In addition, when ion concentration in the channel region is increased to control the threshold voltage of the FET, carrier mobility in the channel region may be reduced, thereby decreasing drive current and increasing junction leakage current between the source and drain of the device.
FETs may be formed on a silicon-on-insulator (SOI) substrate and/or may include a fin-shaped active region to address some of the above problems. The SOI substrate may include an insulator layer and an upper silicon layer sequentially stacked on a bulk-silicon substrate. The Fin FET may include a three-dimensional channel region vertically protruding from the substrate.
A FET formed on a SOI substrate may be advantageous in that junction capacitance may be reduced and drive current may be increased. In addition, such devices may be more highly integrated and stably manufactured. However, FETs formed on a SOI substrate may also suffer from problems, such as variation in threshold voltage due to non-uniformity of the upper silicon layer, decrease in drive current due to additional heat caused by the insulation layer on the lower portion of the substrate, and floating channel effects.
To address some of the above problems with FETs formed on a SOI substrate, the thickness of the upper silicon layer may be increased. In addition, circuits may be designed specifically for SOI substrates. However, the increased thickness of the upper silicon layer may result in reduced device integration, and circuit designs developed specifically for SOI substrates may be difficult to implement due to potential technical problems and increased costs, such as the costs associated with employing a design engineer.
Fin FETs may include a vertically protruding fin-shaped semiconductor active region, which may also be referred to as a fin or an active fin, and a gate covering both sidewalls and a top surface of the fin. Accordingly, the gate may control current passing through a channel region formed at both sidewalls and the top surface of the fin. Thus, short channel effects may effectively be reduced. Alternatively, the channel region may be formed only at both sidewalls of the fin.
However, in Fin FETs, the width of the source/drain regions may be limited by the width of the fin structure. Thus, parasitic resistance may be considerably increased at the source/drain regions.

SUMMARY OF THE INVENTION

According to some embodiments of the present invention, a fin field-effect transistor (FinFET) device may include a fin-shaped semiconductor active region vertically protruding from a substrate and a gate structure on an upper surface and sidewalls of the fin-shaped semiconductor active region at a first portion thereof. The device may further include a semiconductor epitaxial extension layer on the upper surface and sidewalls of the fin-shaped semiconductor active region at second portions thereof on opposite sides of the gate structure.
In some embodiments, the semiconductor epitaxial extension layer may have a width that is greater than a width of the fin-shaped semiconductor active region at the first portion thereof.
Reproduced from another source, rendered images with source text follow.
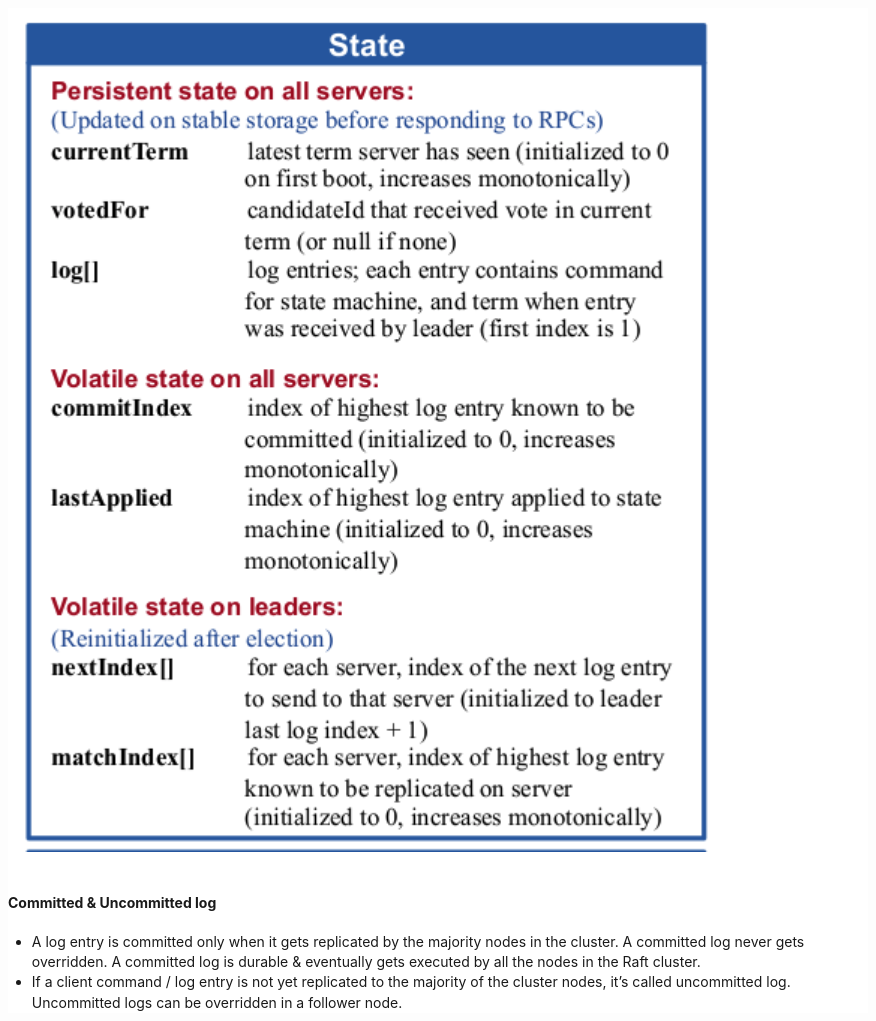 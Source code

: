 ![](./images/algorithm_consensus_raft_state.png)

#### Committed & Uncommitted log
* A log entry is committed only when it gets replicated by the majority nodes in the cluster. A committed log never gets overridden. A committed log is durable & eventually gets executed by all the nodes in the Raft cluster.
* If a client command / log entry is not yet replicated to the majority of the cluster nodes, it’s called uncommitted log. Uncommitted logs can be overridden in a follower node.
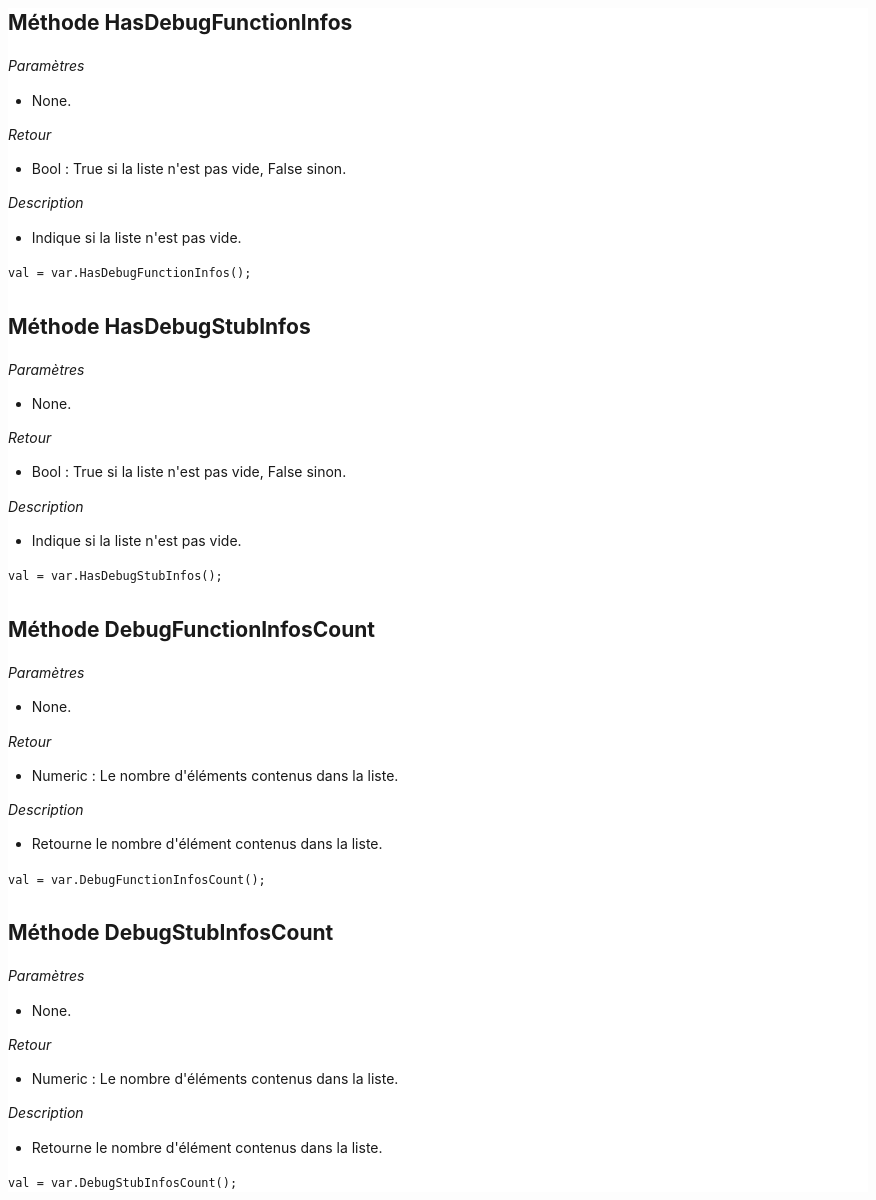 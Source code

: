 ## Méthode HasDebugFunctionInfos
*Paramètres*
* None.

*Retour*
* Bool : True si la liste n'est pas vide, False sinon.

*Description*
* Indique si la liste n'est pas vide.
```
val = var.HasDebugFunctionInfos();
```

## Méthode HasDebugStubInfos
*Paramètres*
* None.

*Retour*
* Bool : True si la liste n'est pas vide, False sinon.

*Description*
* Indique si la liste n'est pas vide.
```
val = var.HasDebugStubInfos();
```

## Méthode DebugFunctionInfosCount
*Paramètres*
* None.

*Retour*
* Numeric : Le nombre d'éléments contenus dans la liste.

*Description*
* Retourne le nombre d'élément contenus dans la liste.
```
val = var.DebugFunctionInfosCount();
```

## Méthode DebugStubInfosCount
*Paramètres*
* None.

*Retour*
* Numeric : Le nombre d'éléments contenus dans la liste.

*Description*
* Retourne le nombre d'élément contenus dans la liste.
```
val = var.DebugStubInfosCount();
```
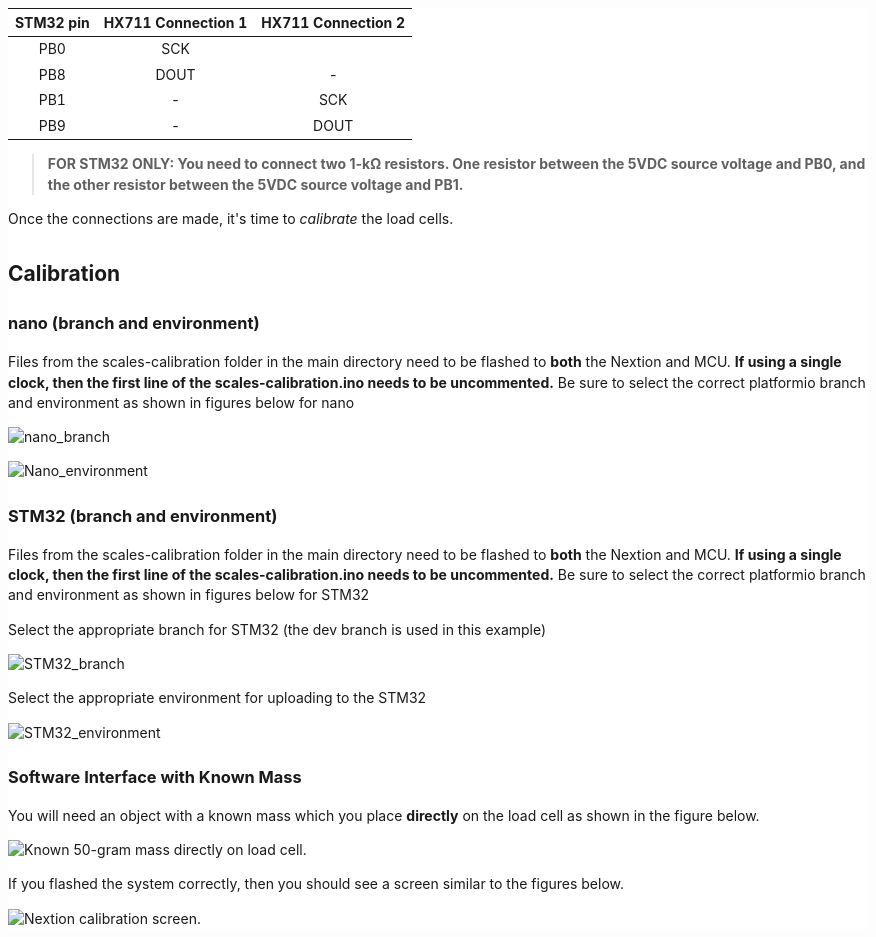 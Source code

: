 
| STM32 pin    	| HX711 Connection 1 	| HX711 Connection 2 |
| :---:        	|    :----:          	|        :---:	      |
| PB0          	| SCK             	   | 			            |
| PB8         	   | DOUT               	| -            		|
| PB1		         | -			            | SCK			         |
| PB9		         | -			            | DOUT               |


> **FOR STM32 ONLY: You need to connect two 1-kΩ resistors. One resistor between the 5VDC source voltage and PB0, and the other resistor between the 5VDC source voltage and PB1.** 

Once the connections are made, it's time to *calibrate* the load cells.

## Calibration
### nano (branch and environment)
Files from the scales-calibration folder in the main directory need to be flashed to **both** the Nextion and MCU. **If using a single clock, then the first line of the scales-calibration.ino needs to be uncommented.** Be sure to select the correct platformio branch and environment as shown in figures below for nano

![nano_branch](https://user-images.githubusercontent.com/80347096/191635523-0eeb9ca2-173e-444a-875b-889a3a8b701c.jpg)

![Nano_environment](https://user-images.githubusercontent.com/80347096/191634757-c95249a7-6162-4212-a5c8-af67fd23aae0.jpg)

### STM32 (branch and environment)
Files from the scales-calibration folder in the main directory need to be flashed to **both** the Nextion and MCU. **If using a single clock, then the first line of the scales-calibration.ino needs to be uncommented.** Be sure to select the correct platformio branch and environment as shown in figures below for STM32

Select the appropriate branch for STM32 (the dev branch is used in this example)

![STM32_branch](https://user-images.githubusercontent.com/80347096/191636260-ac47f90a-7bb9-4cec-8d5b-530450e3e00e.jpg)

Select the appropriate environment for uploading to the STM32

![STM32_environment](https://user-images.githubusercontent.com/80347096/191636552-59431719-a869-4845-842c-88c099bd4f22.jpg)

### Software Interface with Known Mass

You will need an object with a known mass which you place **directly** on the load cell as shown in the figure below.


![Known 50-gram mass directly on load cell.](https://user-images.githubusercontent.com/80347096/187000236-65dbac3e-95af-462d-837d-177f7e411399.jpg)

If you flashed the system correctly, then you should see a screen similar to the figures below.

![Nextion calibration screen.](https://user-images.githubusercontent.com/80347096/188332313-c2a598b3-dd8c-4f4a-ac1a-b7c68ab9cd87.jpg)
For example, the fin-shaped semiconductor active region may have a width of about 40 nm or less, and the semiconductor epitaxial extension layer may have a width of about 50 nm or greater.
In other embodiments, the second portions of the fin-shaped semiconductor active region and the semiconductor epitaxial extension layer thereon may be source/drain regions. The device may further include source/drain contact regions adjacent the source/drain regions at end portions of the fin-shaped semiconductor active region and oriented perpendicular thereto. The source/drain contact regions may have a width that is greater than a width of the source/drain regions.
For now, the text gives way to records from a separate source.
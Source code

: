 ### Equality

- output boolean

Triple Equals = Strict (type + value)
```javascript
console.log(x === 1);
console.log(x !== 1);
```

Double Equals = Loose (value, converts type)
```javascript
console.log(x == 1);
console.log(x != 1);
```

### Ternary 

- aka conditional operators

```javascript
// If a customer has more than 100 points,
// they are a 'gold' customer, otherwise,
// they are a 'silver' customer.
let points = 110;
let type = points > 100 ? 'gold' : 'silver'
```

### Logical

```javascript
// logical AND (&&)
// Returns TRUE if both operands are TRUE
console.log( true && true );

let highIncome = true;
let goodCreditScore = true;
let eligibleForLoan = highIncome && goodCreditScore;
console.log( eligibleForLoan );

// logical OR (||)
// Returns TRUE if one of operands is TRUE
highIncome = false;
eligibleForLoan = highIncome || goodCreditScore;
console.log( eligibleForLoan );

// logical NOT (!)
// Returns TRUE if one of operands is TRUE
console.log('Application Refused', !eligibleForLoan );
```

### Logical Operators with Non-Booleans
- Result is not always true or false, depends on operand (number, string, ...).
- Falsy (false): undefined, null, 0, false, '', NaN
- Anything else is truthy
In some embodiments, the second portions of the fin-shaped semiconductor active region comprise “T”-shaped end portions.
In other embodiments, the device may include a lower spacer on lower sidewalls of the gate structure and an upper spacer on upper sidewalls of the gate structure. An upper surface of the lower spacer may have a height that is greater than or equal to a height of the fin-shaped semiconductor active region at the first portion thereof. Also, the lower spacer may be formed of a material having an etching rate different from an etching rate of the upper spacer. For example, the upper spacer may be formed of silicon nitride, and the lower spacer may be formed of silicon oxide.
In some embodiments, the substrate may be a silicon-on-insulator (SOI) substrate, and the fin-shaped semiconductor active region and the semiconductor epitaxial extension region may be formed of silicon.
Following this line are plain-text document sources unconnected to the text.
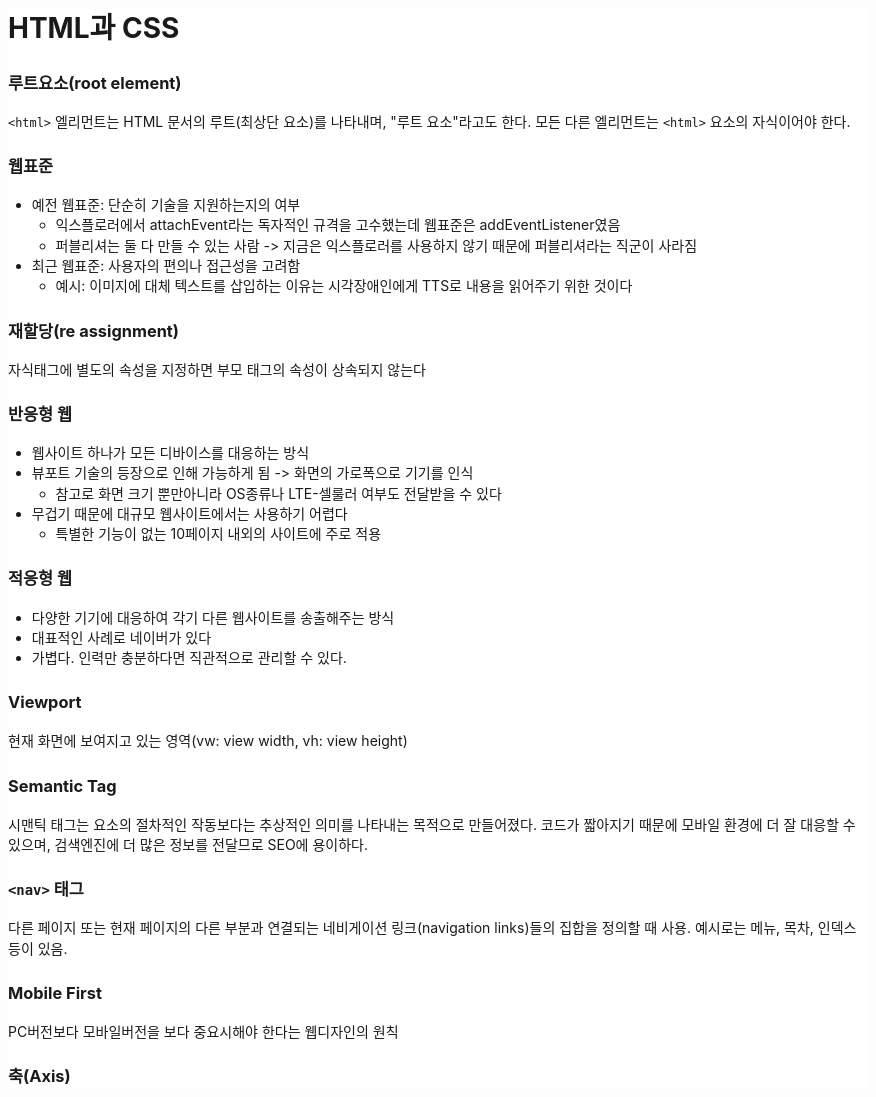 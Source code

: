 # HTML과 CSS

### 루트요소(root element)

`<html>` 엘리먼트는 HTML 문서의 루트(최상단 요소)를 나타내며, "루트 요소"라고도 한다. 모든 다른 엘리먼트는 `<html>` 요소의 자식이어야 한다.

### 웹표준

* 예전 웹표준: 단순히 기술을 지원하는지의 여부
  * 익스플로러에서 attachEvent라는 독자적인 규격을 고수했는데 웹표준은 addEventListener였음
  * 퍼블리셔는 둘 다 만들 수 있는 사람 -> 지금은 익스플로러를 사용하지 않기 때문에 퍼블리셔라는 직군이 사라짐
* 최근 웹표준: 사용자의 편의나 접근성을 고려함
  * 예시: 이미지에 대체 텍스트를 삽입하는 이유는 시각장애인에게 TTS로 내용을 읽어주기 위한 것이다

### 재할당(re assignment)

자식태그에 별도의 속성을 지정하면 부모 태그의 속성이 상속되지 않는다

### 반응형 웹

* 웹사이트 하나가 모든 디바이스를 대응하는 방식
* 뷰포트 기술의 등장으로 인해 가능하게 됨 -> 화면의 가로폭으로 기기를 인식
  * 참고로 화면 크기 뿐만아니라 OS종류나 LTE-셀룰러 여부도 전달받을 수 있다
* 무겁기 때문에 대규모 웹사이트에서는 사용하기 어렵다
  * 특별한 기능이 없는 10페이지 내외의 사이트에 주로 적용

### 적응형 웹

* 다양한 기기에 대응하여 각기 다른 웹사이트를 송출해주는 방식
* 대표적인 사례로 네이버가 있다
* 가볍다. 인력만 충분하다면 직관적으로 관리할 수 있다.



### Viewport

현재 화면에 보여지고 있는 영역(vw: view width, vh: view height)

### Semantic Tag

시맨틱 태그는 요소의 절차적인 작동보다는 추상적인 의미를 나타내는 목적으로 만들어졌다. 코드가 짧아지기 때문에 모바일 환경에 더 잘 대응할 수 있으며, 검색엔진에 더 많은 정보를 전달므로 SEO에 용이하다.

### `<nav>` 태그

다른 페이지 또는 현재 페이지의 다른 부분과 연결되는 네비게이션 링크(navigation links)들의 집합을 정의할 때 사용. 예시로는 메뉴, 목차, 인덱스 등이 있음.

### Mobile First

PC버전보다 모바일버전을 보다 중요시해야 한다는 웹디자인의 원칙

### 축(Axis)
In other embodiments, the gate structure may include a gate insulating pattern on the upper surface and sidewalls of the fin-shaped semiconductor active region at the first portion thereof and a gate conductive pattern on the gate insulating pattern. The gate structure may be oriented in a direction perpendicular to that of the fin-shaped semiconductor active region.
According to some embodiments of the present invention, a method of forming a FinFET device may include forming a fin-shaped semiconductor active region vertically protruding from a substrate, and forming a gate structure on an upper surface and sidewalls of the fin-shaped semiconductor active region at a first portion thereof. A semiconductor extension layer may be epitaxially grown on the upper surface and sidewalls of the fin-shaped semiconductor active region at second portions thereof on opposite sides of the gate structure to increase a width of the second portions of the fin-shaped semiconductor active region relative to the first portion thereof.
In some embodiments, the method may include forming source/drain regions in the second portions of the fin-shaped semiconductor active region and the semiconductor extension layer thereon.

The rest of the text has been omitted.